• Increase font size
  • Decrease font size
  • Print
Normandin Beaudry

Drugs available without a prescription remain eligible


There, in black and white

Bulletin NB Vol. 11 N. 4, March 2008

In its budget tabled on February 26, 2008, the federal government addressed a few provisions pertaining to the Medical Expense Tax Credit (METC). Amongst other things, Budget 2008 proposes to clarify the METC provisions regarding the non eligibility of drugs and medications available without a prescription. This Bulletin confirms that this provision will have no consequence for group insurance.

In Budget 2008, the federal government proposes to clarify the wording of the provisions of the Income Tax Act concerning eligible drugs and medications under the METC to ensure that those that may be purchased without a prescription are clearly ineligible, whether they are obtained with or without a prescription. If adopted, this clarification would take effect retroactively to February 27, 2008.

In addition to affecting taxpayers' income tax returns(1) for 2008 and subsequent years, this measure could have had a significant and immediate impact on most Canadian group insurance plans. Indeed, under the Act(2), to qualify as a "private health services plan" (PHSP) and thereby continue to enjoy an advantageous tax status, Canadian plans must reimburse expenses only for drugs considered eligible under the METC. Thus, many insurance representatives interpreted that any plan covering at least one "over the counter" (OTC) medication, even if prescribed, could have lost its federal preferred tax status.

Final impacts

The Canadian Life and Health Insurance Association (CLHIA) asked the government to clarify its proposal.

In an official statement released on March 7, 2008, CHLIA announced that discussions with Department of Finance staff have confirmed that amongst other things:

  • The Budget's clarification regarding OTC medications is specific to the METC, while PHSPs are not restricted only to cover METC;
  • The Budget was not intended to change the existing treatment of PHSPs with regards to OTC medications.

Proposed actions

No modification to group insurance plan must be done following the federal budget 2008.

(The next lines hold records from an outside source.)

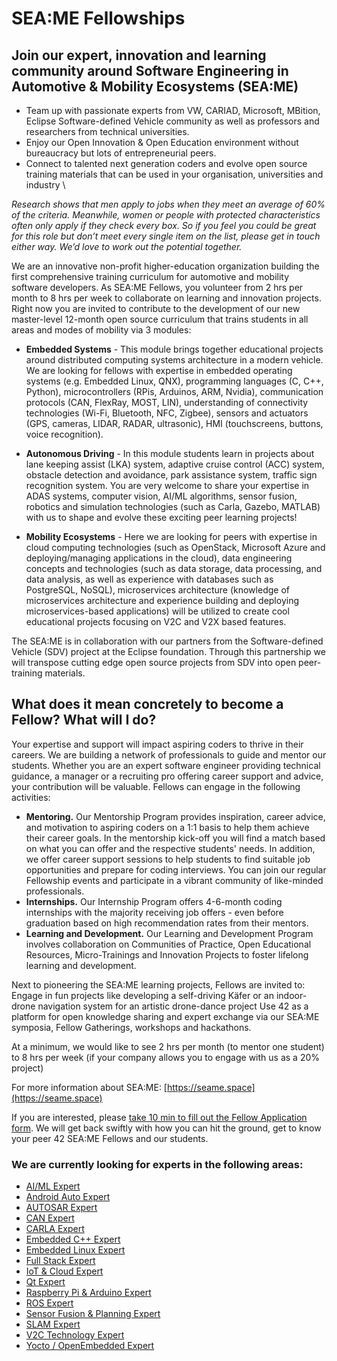 # SEA:ME Fellowships


## Join our expert, innovation and learning community around Software Engineering in Automotive & Mobility Ecosystems (SEA:ME)


* Team up with passionate experts from VW, CARIAD, Microsoft, MBition, Eclipse Software-defined Vehicle community as well as professors and researchers from technical universities.
* Enjoy our Open Innovation & Open Education environment without bureaucracy but lots of entrepreneurial peers.
* Connect to talented next generation coders and evolve open source training materials that can be used in your organisation, universities and industry     \

*Research shows that men apply to jobs when they meet an average of 60% of the criteria. Meanwhile, women or people with protected characteristics often only apply if they check every box. So if you feel you could be great for this role but don’t meet every single item on the list, please get in touch either way. We’d love to work out the potential together.*

We are an innovative non-profit higher-education organization building the first comprehensive training curriculum for automotive and mobility software developers. As SEA:ME Fellows, you volunteer from 2 hrs per month to 8 hrs per week to collaborate on learning and innovation projects. Right now you are invited to contribute to the development of our new master-level 12-month open source curriculum that trains students in all areas and modes of mobility via 3 modules: 


* **Embedded Systems** - This module brings together educational projects around distributed computing systems architecture in a modern vehicle. We are looking for fellows with expertise in embedded operating systems (e.g. Embedded Linux, QNX), programming languages (C, C++, Python), microcontrollers (RPis, Arduinos, ARM, Nvidia), communication protocols (CAN, FlexRay, MOST, LIN), understanding of connectivity technologies (Wi-Fi, Bluetooth, NFC, Zigbee), sensors and actuators (GPS, cameras, LIDAR, RADAR, ultrasonic), HMI (touchscreens, buttons, voice recognition).

* **Autonomous Driving** - In this module students learn in projects about lane keeping assist (LKA) system, adaptive cruise control (ACC) system, obstacle detection and avoidance, park assistance system, traffic sign recognition system. You are very welcome to share your expertise in ADAS systems, computer vision, AI/ML algorithms, sensor fusion, robotics and simulation technologies (such as Carla, Gazebo, MATLAB)  with us to shape and evolve these exciting peer learning projects!

* **Mobility Ecosystems** - Here we are looking for peers with expertise in cloud computing technologies (such as OpenStack, Microsoft Azure and deploying/managing applications in the cloud), data engineering concepts and technologies (such as data storage, data processing, and data analysis, as well as experience with databases such as PostgreSQL, NoSQL), microservices architecture (knowledge of microservices architecture and experience building and deploying microservices-based applications) will be utilized to create cool educational projects focusing on V2C and V2X based features.

The SEA:ME is in collaboration with our partners from the Software-defined Vehicle (SDV) project at the Eclipse foundation. Through this partnership we will transpose cutting edge open source projects from SDV into open peer-training materials. 

## What does it mean concretely to become a Fellow? What will I do?
Your expertise and support will impact aspiring coders to thrive in their careers.
We are building a network of professionals to guide and mentor our students. Whether you are an expert software engineer providing technical guidance, a manager or a recruiting pro offering career support and advice, your contribution will be valuable.
Fellows can engage in the following activities:
* **Mentoring.** Our Mentorship Program provides inspiration, career advice, and motivation to aspiring coders on a 1:1 basis to help them achieve their career goals. In the mentorship kick-off you will find a match based on what you can offer and the respective students' needs. In addition, we offer career support sessions to help students to find suitable job opportunities and prepare for coding interviews. You can join our regular Fellowship events and participate in a vibrant community of like-minded professionals.
* **Internships.** Our Internship Program offers 4-6-month coding internships with the majority receiving job offers - even before graduation based on high recommendation rates from their mentors.
* **Learning and Development.** Our Learning and Development Program involves collaboration on Communities of Practice, Open Educational Resources, Micro-Trainings and Innovation Projects to foster lifelong learning and development.

Next to pioneering the SEA:ME learning projects, Fellows are invited to:
Engage in fun projects like developing a self-driving Käfer or an indoor-drone navigation system for an artistic drone-dance project
Use 42 as a platform for open knowledge sharing and expert exchange via our SEA:ME symposia, Fellow Gatherings, workshops and hackathons.

At a minimum, we would like to see 2 hrs per month (to mentor one student) to 8 hrs per week (if your company allows you to engage with us as a 20% project)


For more information about SEA:ME: [https://seame.space](https://seame.space)

If you are interested, please [take 10 min to fill out the Fellow Application form](https://seame.space/become-a-fellow/). We will get back swiftly with how you can hit the ground, get to know your peer 42 SEA:ME Fellows and our students.

### We are currently looking for experts in the following areas:

* [AI/ML Expert](./Fellowship-Descriptions/AI-ML_Expert.md)
* [Android Auto Expert](./Fellowship-Descriptions/Android-Auto_Expert.md)
* [AUTOSAR Expert](./Fellowship-Descriptions/AUTOSAR_Expert.md)
* [CAN Expert](./Fellowship-Descriptions/CAN_Expert.md)
* [CARLA Expert](./Fellowship-Descriptions/CARLA_Expert.md)
* [Embedded C++ Expert](./Fellowship-Descriptions/Embedded-CPP_Expert.md)
* [Embedded Linux Expert](./Fellowship-Descriptions/Embedded-Linux_Expert.md)
* [Full Stack Expert](./Fellowship-Descriptions/Full-Stack_Expert.md)
* [IoT & Cloud Expert](./Fellowship-Descriptions/IoT-Cloud_Expert.md)
* [Qt Expert](./Fellowship-Descriptions/Qt_Expert.md)
* [Raspberry Pi & Arduino Expert](./Fellowship-Descriptions/RPi-Arduino_Expert.md)
* [ROS Expert](./Fellowship-Descriptions/ROS_Expert.md)
* [Sensor Fusion & Planning Expert](./Fellowship-Descriptions/ADAS_Expert.md)
* [SLAM Expert](./Fellowship-Descriptions/SLAM_Expert.md)
* [V2C Technology Expert](./Fellowship-Descriptions/V2C_Expert.md)
* [Yocto / OpenEmbedded Expert](./Fellowship-Descriptions/Yocto-OpenEmbedded_Expert.md)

However, even if your plan does not provide reimbursement for any OTC medications, clear communication to insureds could prove beneficial in effectively managing the message they receive. Mentioning that even if the clarifications regarding METC still apply, they will not affect the coverage of their group insurance plan.

Other proposed modifications

The government also proposes to extend eligibility under the METC to the cost to purchase, operate and maintain some devices prescribed by a medical practitioner. These devices, related in majority to severe mobility impairments or speach disorders, are not intended for a large number of individuals.

It is also proposed to extend eligibility under the METC to recognize expenses for service animals specially trained to assist an individual who isseverely affected by autism or epilepsy.

These modifications will be affecting taxpayers' income tax
returns for 2008 and subsequent years. At this time, group insurance plan will be authorized to reimburse these expenses and maintain the PHSP status. Plan sponsors will have the choice to cover these expenses or not.

(1) Normandin Beaudry information bulletin on tax credits for medical expenses (Vol. 11, No.1, February 2008)

(2) Interpretation Bulletins IT-339R2 and IT-519R2


Please feel free to contact us for additional information.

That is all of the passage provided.